Thinking we'd maybe get up at 8 and make the drive, we didn't anticipate that I'd get up at about 4ish in the morning, walk out to the bathroom for a whizz, and then upon my return and attempt at sleep, realize that maybe we ought to just leave as early as we could, even if that meant that we just make a break for it now. Around 4:30 Kelli stirred. I made the suggestion we just wake up and get out. After some hemming and hawing, we did just that. With nothing but a couple lights to gather our stuff from the bear locker and the tent, we packed up and didn't mess around. Checked out and got on the road by about 5:40. It takes a good 15 minutes to just get out of the valley and to start making the climb out the western side.

The move was a good one. The distance was nominally more than the straight shot down to Fresno and through the valley, but from the get go, in the pre-dawn darkness, this felt mystical and fascinating. The canopy of trees in the valley made for some serious darkness. Typically not living in a place or time that knows real nature and the darkness of the forest, it's easy to see how old myths and stories could be launched, and how the forest commands a place of respect when it's that dark and mysterious.

We got out of the valley just as the day started to break. Winding around the western side of the park and up to the eastbound Tioga Pass road was indeed a thing of wonder. The altitude along that road gets up to 9500' and more. The surrounding low areas were covered in mist. It hadn't been too cold down in the valley, but we found that the car's thermometer read 42 degrees. I just happened to be wearing a T shirt, shorts, and sandals and it was when we got out to gas up and more so as we gained altitude that I noticed it was a wee bit chilly. It prompted me to put on a light coat. Since we hurried out of camp, Kelli didn't get her precious coffee, and even a couple hours later, I was only half way through hearing about it. At one point we turned into another camping area that purported to have a general store. The place was closed up tight but the detour off the main road brought us to a meadow where the icy mists were heavy and low to the ground and again, were one of those stupendously beautiful things to behold. At a few points, we saw deer, even multiples. A time or two, we turned a corner only to find one smack in the middle of the road, at once commanding our attention and reverence. Got a few pictures of the elusive creatures but none so well captured in the camera's eye as our own when all of a sudden there it was, before us.

One notable stop along the Tioga Road was Olmstead Point, a place where one sits at or above the level of Half Dome, now several miles down the valley but a fiercely amazing sight from the opposite side of what one sees while in the valley or at Glacier point. A quarter mile hike gets one to the best viewing location with no obstructions. There is a lot of pronounced glacial history on the rocks that make up the Olmstead lookout. Polished granite surfaces, randomly deposited boulders sitting upon larger boulders and rock formations... The view from the top of the Tenaya valley down into Yosemite valley was mighty. It has to be one of the most beautiful sights I've put eyes upon. We hiked out and got several pictures. All this before about 8:30 in the morning.

The entire road was amazing, and one lovely sight was Tenaya Lake that is just a bit east of Olmstead.

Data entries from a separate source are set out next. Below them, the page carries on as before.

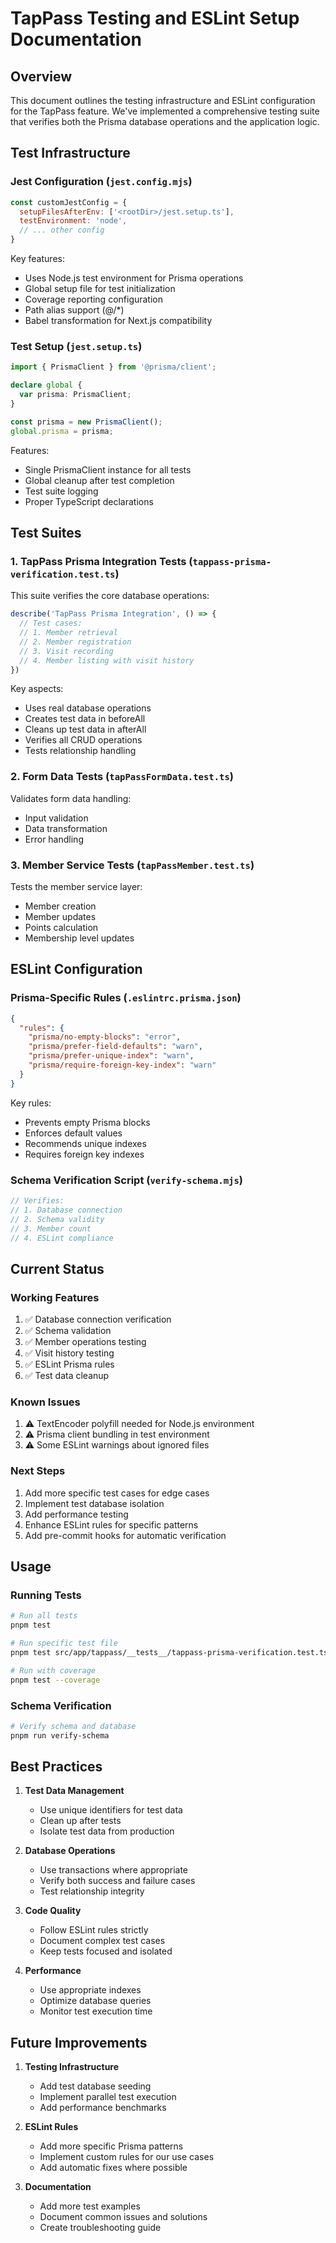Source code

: # TapPass Testing and ESLint Setup Documentation

## Overview

This document outlines the testing infrastructure and ESLint configuration for the TapPass feature. We've implemented a comprehensive testing suite that verifies both the Prisma database operations and the application logic.

## Test Infrastructure

### Jest Configuration (`jest.config.mjs`)

```javascript
const customJestConfig = {
  setupFilesAfterEnv: ['<rootDir>/jest.setup.ts'],
  testEnvironment: 'node',
  // ... other config
}
```

Key features:
- Uses Node.js test environment for Prisma operations
- Global setup file for test initialization
- Coverage reporting configuration
- Path alias support (@/*)
- Babel transformation for Next.js compatibility

### Test Setup (`jest.setup.ts`)

```typescript
import { PrismaClient } from '@prisma/client';

declare global {
  var prisma: PrismaClient;
}

const prisma = new PrismaClient();
global.prisma = prisma;
```

Features:
- Single PrismaClient instance for all tests
- Global cleanup after test completion
- Test suite logging
- Proper TypeScript declarations

## Test Suites

### 1. TapPass Prisma Integration Tests (`tappass-prisma-verification.test.ts`)

This suite verifies the core database operations:

```typescript
describe('TapPass Prisma Integration', () => {
  // Test cases:
  // 1. Member retrieval
  // 2. Member registration
  // 3. Visit recording
  // 4. Member listing with visit history
})
```

Key aspects:
- Uses real database operations
- Creates test data in beforeAll
- Cleans up test data in afterAll
- Verifies all CRUD operations
- Tests relationship handling

### 2. Form Data Tests (`tapPassFormData.test.ts`)

Validates form data handling:
- Input validation
- Data transformation
- Error handling

### 3. Member Service Tests (`tapPassMember.test.ts`)

Tests the member service layer:
- Member creation
- Member updates
- Points calculation
- Membership level updates

## ESLint Configuration

### Prisma-Specific Rules (`.eslintrc.prisma.json`)

```json
{
  "rules": {
    "prisma/no-empty-blocks": "error",
    "prisma/prefer-field-defaults": "warn",
    "prisma/prefer-unique-index": "warn",
    "prisma/require-foreign-key-index": "warn"
  }
}
```

Key rules:
- Prevents empty Prisma blocks
- Enforces default values
- Recommends unique indexes
- Requires foreign key indexes

### Schema Verification Script (`verify-schema.mjs`)

```javascript
// Verifies:
// 1. Database connection
// 2. Schema validity
// 3. Member count
// 4. ESLint compliance
```

## Current Status

### Working Features
1. ✅ Database connection verification
2. ✅ Schema validation
3. ✅ Member operations testing
4. ✅ Visit history testing
5. ✅ ESLint Prisma rules
6. ✅ Test data cleanup

### Known Issues
1. ⚠️ TextEncoder polyfill needed for Node.js environment
2. ⚠️ Prisma client bundling in test environment
3. ⚠️ Some ESLint warnings about ignored files

### Next Steps
1. Add more specific test cases for edge cases
2. Implement test database isolation
3. Add performance testing
4. Enhance ESLint rules for specific patterns
5. Add pre-commit hooks for automatic verification

## Usage

### Running Tests
```bash
# Run all tests
pnpm test

# Run specific test file
pnpm test src/app/tappass/__tests__/tappass-prisma-verification.test.ts

# Run with coverage
pnpm test --coverage
```

### Schema Verification
```bash
# Verify schema and database
pnpm run verify-schema
```

## Best Practices

1. **Test Data Management**
   - Use unique identifiers for test data
   - Clean up after tests
   - Isolate test data from production

2. **Database Operations**
   - Use transactions where appropriate
   - Verify both success and failure cases
   - Test relationship integrity

3. **Code Quality**
   - Follow ESLint rules strictly
   - Document complex test cases
   - Keep tests focused and isolated

4. **Performance**
   - Use appropriate indexes
   - Optimize database queries
   - Monitor test execution time

## Future Improvements

1. **Testing Infrastructure**
   - Add test database seeding
   - Implement parallel test execution
   - Add performance benchmarks

2. **ESLint Rules**
   - Add more specific Prisma patterns
   - Implement custom rules for our use cases
   - Add automatic fixes where possible

3. **Documentation**
   - Add more test examples
   - Document common issues and solutions
   - Create troubleshooting guide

We didn't have time to investigate but it was a treat for the eyes. Just a shimmering mountain lake that speaks of all things good and pure. Then onward down the road we got to Toulumne Meadows, also a lovely place that we only paid lip service to (except that here was where we found the coffee that would finally switch Kelli on for the day). I've only been to Yosemite a couple times, but I think that Toulumne Meadows was a place I'd been before. I had a vague memory of a daytrip up there while at one of the old man's motorcycle rally events in the 80s. I recall it being quite cold, even in May, and also high altitude (8600'). Seeing that there are just a few roads up in Yosemite, I guess this was the second time I was there.

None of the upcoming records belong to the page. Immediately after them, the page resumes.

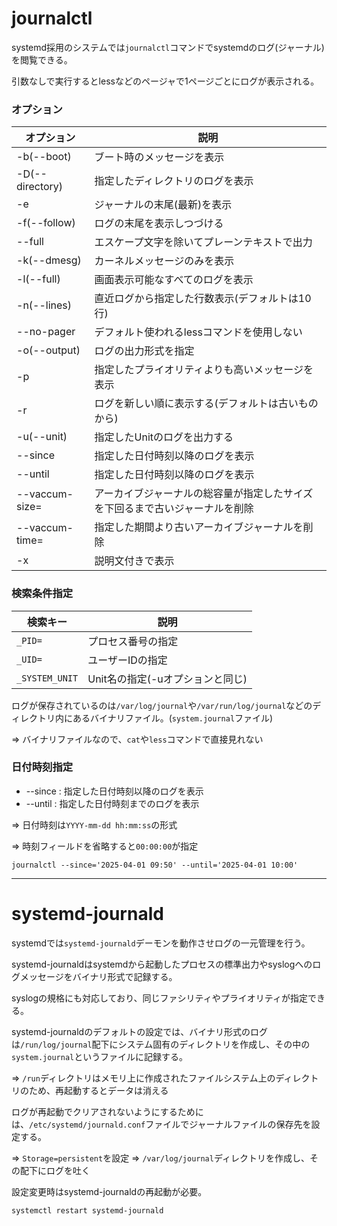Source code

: # journalctl

systemd採用のシステムでは`journalctl`コマンドでsystemdのログ(ジャーナル)を閲覧できる。

引数なしで実行するとlessなどのページャで1ページごとにログが表示される。

### オプション

| オプション        | 説明                                                                         |
|-------------------|------------------------------------------------------------------------------|
| -b(--boot)        | ブート時のメッセージを表示                                                   |
| -D(--directory)   | 指定したディレクトリのログを表示                                             |
| -e                | ジャーナルの末尾(最新)を表示                                                 |
| -f(--follow)      | ログの末尾を表示しつづける                                                   |
| --full            | エスケープ文字を除いてプレーンテキストで出力                                 |
| -k(--dmesg)       | カーネルメッセージのみを表示                                                 |
| -l(--full)        | 画面表示可能なすべてのログを表示                                             |
| -n(--lines)       | 直近ログから指定した行数表示(デフォルトは10行)                               |
| --no-pager        | デフォルト使われるlessコマンドを使用しない                                   |
| -o(--output)      | ログの出力形式を指定                                                         |
| -p                | 指定したプライオリティよりも高いメッセージを表示                             |
| -r                | ログを新しい順に表示する(デフォルトは古いものから)                           |
| -u(--unit)        | 指定したUnitのログを出力する                                                 |
| --since           | 指定した日付時刻以降のログを表示                                             |
| --until           | 指定した日付時刻以降のログを表示                                             |
| --vaccum-size=    | アーカイブジャーナルの総容量が指定したサイズを下回るまで古いジャーナルを削除 |
| --vaccum-time=    | 指定した期間より古いアーカイブジャーナルを削除                               |
| -x                | 説明文付きで表示                                                             |

### 検索条件指定

| 検索キー       | 説明                             |
|----------------|----------------------------------|
| `_PID=`        | プロセス番号の指定               |
| `_UID=`        | ユーザーIDの指定                 |
| `_SYSTEM_UNIT` | Unit名の指定(-uオプションと同じ) |

ログが保存されているのは`/var/log/journal`や`/var/run/log/journal`などのディレクトリ内にあるバイナリファイル。(`system.journal`ファイル)

=> バイナリファイルなので、`cat`や`less`コマンドで直接見れない

### 日付時刻指定

- --since : 指定した日付時刻以降のログを表示
- --until : 指定した日付時刻までのログを表示

=> 日付時刻は`YYYY-mm-dd hh:mm:ss`の形式

=> 時刻フィールドを省略すると`00:00:00`が指定

```
journalctl --since='2025-04-01 09:50' --until='2025-04-01 10:00'
```

---

# systemd-journald

systemdでは`systemd-journald`デーモンを動作させログの一元管理を行う。

systemd-journaldはsystemdから起動したプロセスの標準出力やsyslogへのログメッセージをバイナリ形式で記録する。

syslogの規格にも対応しており、同じファシリティやプライオリティが指定できる。

systemd-journaldのデフォルトの設定では、バイナリ形式のログは`/run/log/journal`配下にシステム固有のディレクトリを作成し、その中の`system.journal`というファイルに記録する。

=> `/run`ディレクトリはメモリ上に作成されたファイルシステム上のディレクトリのため、再起動するとデータは消える

ログが再起動でクリアされないようにするためには、`/etc/systemd/journald.conf`ファイルでジャーナルファイルの保存先を設定する。

=> `Storage=persistent`を設定 => `/var/log/journal`ディレクトリを作成し、その配下にログを吐く

設定変更時はsystemd-journaldの再起動が必要。

```
systemctl restart systemd-journald
```

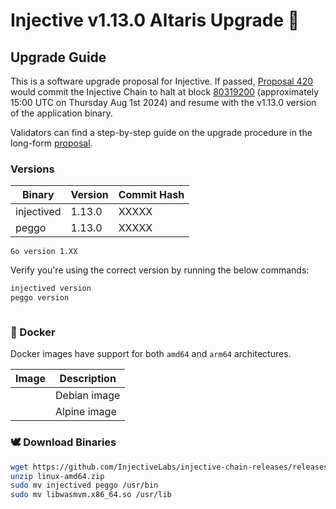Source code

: # Injective v1.13.0 Altaris Upgrade 🥷

## Upgrade Guide

This is a software upgrade proposal for Injective. If passed, [Proposal 420](https://hub.injective.network/proposals/420/) would commit the Injective Chain to halt at block [80319200](https://www.mintscan.io/injective/blocks/80319200) (approximately 15:00 UTC on Thursday Aug 1st 2024) and resume with the v1.13.0 version of the application binary.

Validators can find a step-by-step guide on the upgrade procedure in the long-form [proposal](https://docs.injective.network/nodes/Validators/mainnet/Canonical_Chain_Upgrade/canonical-1-13).

### Versions

| Binary    | Version |Commit Hash
| -------- | ------- |------- |
| injectived  | 1.13.0   |XXXXX|
| peggo  | 1.13.0   |XXXXX|

`Go version 1.XX`

Verify you're using the correct version by running the below commands:
```bash
injectived version
peggo version
```

```bash
```

### 🐳 Docker

Docker images have support for both `amd64` and `arm64` architectures.

| Image    | Description |
| -------- | ------- |
|  | Debian image |
|  | Alpine image |

### 🕊️ Download Binaries

```bash
wget https://github.com/InjectiveLabs/injective-chain-releases/releases/download/v1.13.0-XXXXXXXX/linux-amd64.zip
unzip linux-amd64.zip
sudo mv injectived peggo /usr/bin
sudo mv libwasmvm.x86_64.so /usr/lib
```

It would make sense why that was the end of the line for that day trip back then. I didn't realize that Toulumne was so close to the edge of the park and that the geography changed rather notably in just a few miles. After a last ascent through some lovely areas east of Toulumne, we saw the landscape changing to more jagged surfaces, fewer trees, and a range of other colors. In no time we were at the gate, exiting Yosemite at the Tioga Pass, 9,943' up. Not long after that we were on our way down the hill in a really big way. At one point before the major descent, a newly constructed bridge spans a relatively short distance just alongside the nearly perfectly vertical mountainside that was blasted away. I had never actually seen such a mountainside up close before. I went and got some pictures of the bored out holes where the dynamite was lodged in the rock, and then the rather artistic but stark fractured rock that radiates like abstract spokes from the blast hole. Some gawking at the valley below and a contemplation of the CalTrans plaque that explains the treachery of the entire Tioga Road and we had to see ourselves off.

The road was a glorious one, descending pretty quickly down to Lee Vining, the town that forms the junction point of the Tioga Road and US-395. It's also situated at Mono Lake. We stopped at the visitor center there and did a rather hurried run through the outdoor path. It would have been a mile or so down to the actual coastline to see the tufa formations. We were planning on taking in some extra sights on the way home so everything was going to have to be quick. The morning cool gave way to a rather hot sun at the lower elevation, in the high desert, still at some elevation even after coming down from nearly 10,000'. I had originally hoped to get to Mono Lake to spend a bit more time as a side trip during a full day in Yosemite. I was cautioned against it because of the 90 miles we just drove being something too nice to take in in a hurry. Okay, I see what was meant by that. And then of course, just turning around and doing it in reverse would be too tempting to stop for other pictures under different light. So this time Mono got short schrift in favor of a logical route. I can't quite tell if there was anything else I'd be interested in there, except to take it in the sublime beauty under different light, or to enjoy the funky little town of Lee Vining.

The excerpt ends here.